(Task statement)
Find each line of the entries with the string "Computer", please, and copy it.

+++ The input

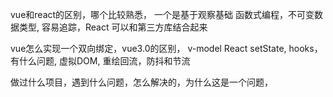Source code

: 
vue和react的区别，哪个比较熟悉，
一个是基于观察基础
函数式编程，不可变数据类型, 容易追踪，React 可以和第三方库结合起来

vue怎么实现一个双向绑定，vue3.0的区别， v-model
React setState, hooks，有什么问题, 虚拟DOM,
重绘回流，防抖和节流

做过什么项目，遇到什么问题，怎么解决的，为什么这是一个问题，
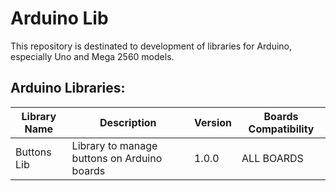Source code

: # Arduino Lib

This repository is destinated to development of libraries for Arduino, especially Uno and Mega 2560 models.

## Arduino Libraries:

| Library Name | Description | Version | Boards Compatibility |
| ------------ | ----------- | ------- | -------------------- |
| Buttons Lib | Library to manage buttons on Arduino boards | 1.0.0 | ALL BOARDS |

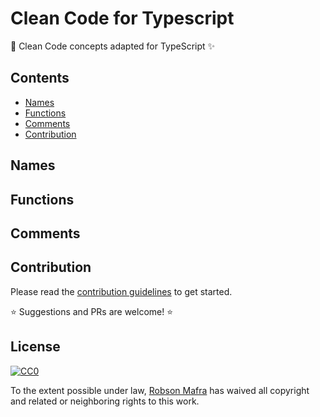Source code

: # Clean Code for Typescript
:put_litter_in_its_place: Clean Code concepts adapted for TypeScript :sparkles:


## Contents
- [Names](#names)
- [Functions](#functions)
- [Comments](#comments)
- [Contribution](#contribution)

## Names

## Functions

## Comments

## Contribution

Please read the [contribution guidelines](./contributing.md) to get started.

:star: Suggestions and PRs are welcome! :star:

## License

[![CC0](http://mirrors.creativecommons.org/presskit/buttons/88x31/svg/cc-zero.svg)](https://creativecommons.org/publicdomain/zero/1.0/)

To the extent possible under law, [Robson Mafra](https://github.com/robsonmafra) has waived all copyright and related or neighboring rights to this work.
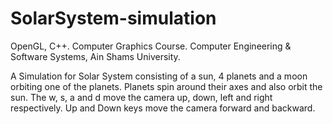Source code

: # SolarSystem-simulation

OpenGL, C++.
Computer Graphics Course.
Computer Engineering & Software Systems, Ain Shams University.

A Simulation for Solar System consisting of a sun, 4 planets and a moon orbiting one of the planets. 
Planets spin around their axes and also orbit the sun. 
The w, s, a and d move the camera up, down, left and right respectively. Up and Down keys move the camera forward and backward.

++++++

(Solution)
Computer Graphics Course.
Computer Engineering & Software Systems, Ain Shams University.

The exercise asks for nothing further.